O desfecho primário (DP) foi uma combinação de morte cardiovascular, IAM, trombose definida do stent e acidente vascular cerebral isquêmico (AVC). Também entrou na avaliação o sangramento maior segundo os critérios BARC 3 ou 5. 

Foram analisados 4.353 pacientes, dentre os quais 1.711 apresentaram ARS (39,3%) (grupo aspirina: n = 847; grupo clopidogrel: n = 864), sendo que 2.457 apresentavam IAMCEST. Não foram observadas diferenças estatisticamente significativas entre a aspirina e o clopidogrel para as variáveis cardiovasculares nos subgrupos com ou sem ARS (HR: 0,89 [IC 95 %: 0,61-1,30] e 1,08 [IC 95 %: 0,61-1,90]; p para a interação = 0,59) nem nos subgrupos IAMCEST o IAMSEST (HR: 1,01 [IC 95 %: 0,68-1,50] e 0,81 [IC 95 %: 0,48-1,37]; p para a interação = 0,51). 

Leia também: Isquemia detectada mediante ecoestresse com dobutamina como preditor de eficácia em angioplastia coronariana.
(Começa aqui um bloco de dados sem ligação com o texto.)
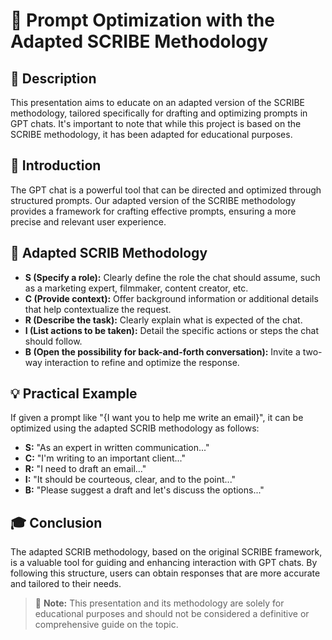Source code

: # 📘 Prompt Optimization with the Adapted SCRIBE Methodology

## 📌 Description
This presentation aims to educate on an adapted version of the SCRIBE methodology, tailored specifically for drafting and optimizing prompts in GPT chats. It's important to note that while this project is based on the SCRIBE methodology, it has been adapted for educational purposes.

## 🚀 Introduction
The GPT chat is a powerful tool that can be directed and optimized through structured prompts. Our adapted version of the SCRIBE methodology provides a framework for crafting effective prompts, ensuring a more precise and relevant user experience.

## 📝 Adapted SCRIB Methodology
- **S (Specify a role):** Clearly define the role the chat should assume, such as a marketing expert, filmmaker, content creator, etc.
- **C (Provide context):** Offer background information or additional details that help contextualize the request.
- **R (Describe the task):** Clearly explain what is expected of the chat.
- **I (List actions to be taken):** Detail the specific actions or steps the chat should follow.
- **B (Open the possibility for back-and-forth conversation):** Invite a two-way interaction to refine and optimize the response.

## 💡 Practical Example
If given a prompt like "{I want you to help me write an email}", it can be optimized using the adapted SCRIB methodology as follows:
- **S:** "As an expert in written communication..."
- **C:** "I'm writing to an important client..."
- **R:** "I need to draft an email..."
- **I:** "It should be courteous, clear, and to the point..."
- **B:** "Please suggest a draft and let's discuss the options..."

## 🎓 Conclusion
The adapted SCRIB methodology, based on the original SCRIBE framework, is a valuable tool for guiding and enhancing interaction with GPT chats. By following this structure, users can obtain responses that are more accurate and tailored to their needs.

> 🚨 **Note:** This presentation and its methodology are solely for educational purposes and should not be considered a definitive or comprehensive guide on the topic.
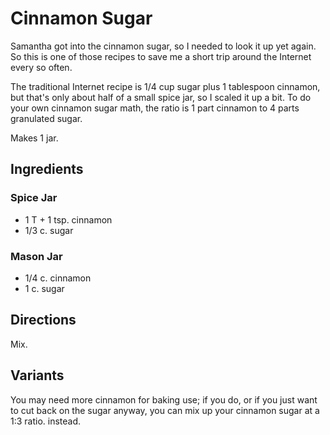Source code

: # Cinnamon Sugar

Samantha got into the cinnamon sugar, so I needed to look it up yet again.  So this is one of those recipes to save me a short trip around the Internet every so often.

The traditional Internet recipe is 1/4 cup sugar plus 1 tablespoon cinnamon, but that's only about half of a small spice jar, so I scaled it up a bit.  To do your own cinnamon sugar math, the ratio is 1 part cinnamon to 4 parts granulated sugar.

Makes 1 jar.

## Ingredients

### Spice Jar

* 1 T + 1 tsp. cinnamon
* 1/3 c. sugar

### Mason Jar

* 1/4 c. cinnamon
* 1 c. sugar


## Directions

Mix.

## Variants

You may need more cinnamon for baking use; if you do, or if you just want to cut back on the sugar anyway, you can mix up your cinnamon sugar at a 1:3 ratio. instead.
Do mesmo modo, não foram constatadas diferenças significativas no risco de sangramento entre os subgrupos segundo o risco hemorrágico (HR: 0,73 [IC 95 %: 0,40-1,33] e 0,71 [IC 95 %: 0,23-2,24]; p para a interação = 0,97) nem entre os subgrupos IAMCEST ou IAMSEST (HR: 0,96 [IC 95 %: 0,46-2,01] e 0,53 [IC 95 %: 0,24-1,17]; p para a interação = 0,28).

Conclusão

Em pacientes com SCA, a monoterapia com aspirina após um mês de DAPT e a monoterapia com clopidogrel mostraram resultados cardiovasculares e hemorrágicos similares desde o primeiro mês até um ano depois da ICP, independentemente do risco de sangramento e do subtipo de SCA (IAMCEST ou IAMSEST).

Título Original: Aspirin vs Clopidogrel 1 Month After Acute Coronary Syndrome With High-Bleeding Risk or ST-Segment Elevation.

Referência: Yuki Obayashi, MD et al JACC Cardiovasc Interv. 2025.


Subscreva-se a nossa newsletter semanal

Receba resumos com os últimos artigos científicos

Dr. Andrés Rodríguez
Dr. Andrés Rodríguez
Membro do Conselho Editorial da solaci.org

Mais artigos deste autor

EMERALD II: anatomia e fisiologia coronariana não invasiva (CCTA) na predição de SCA

Apesar dos avanços contínuos na prevenção secundária e na otimização do tratamento médico (TMO), a síndrome coronariana aguda (SCA) ainda é uma das principais...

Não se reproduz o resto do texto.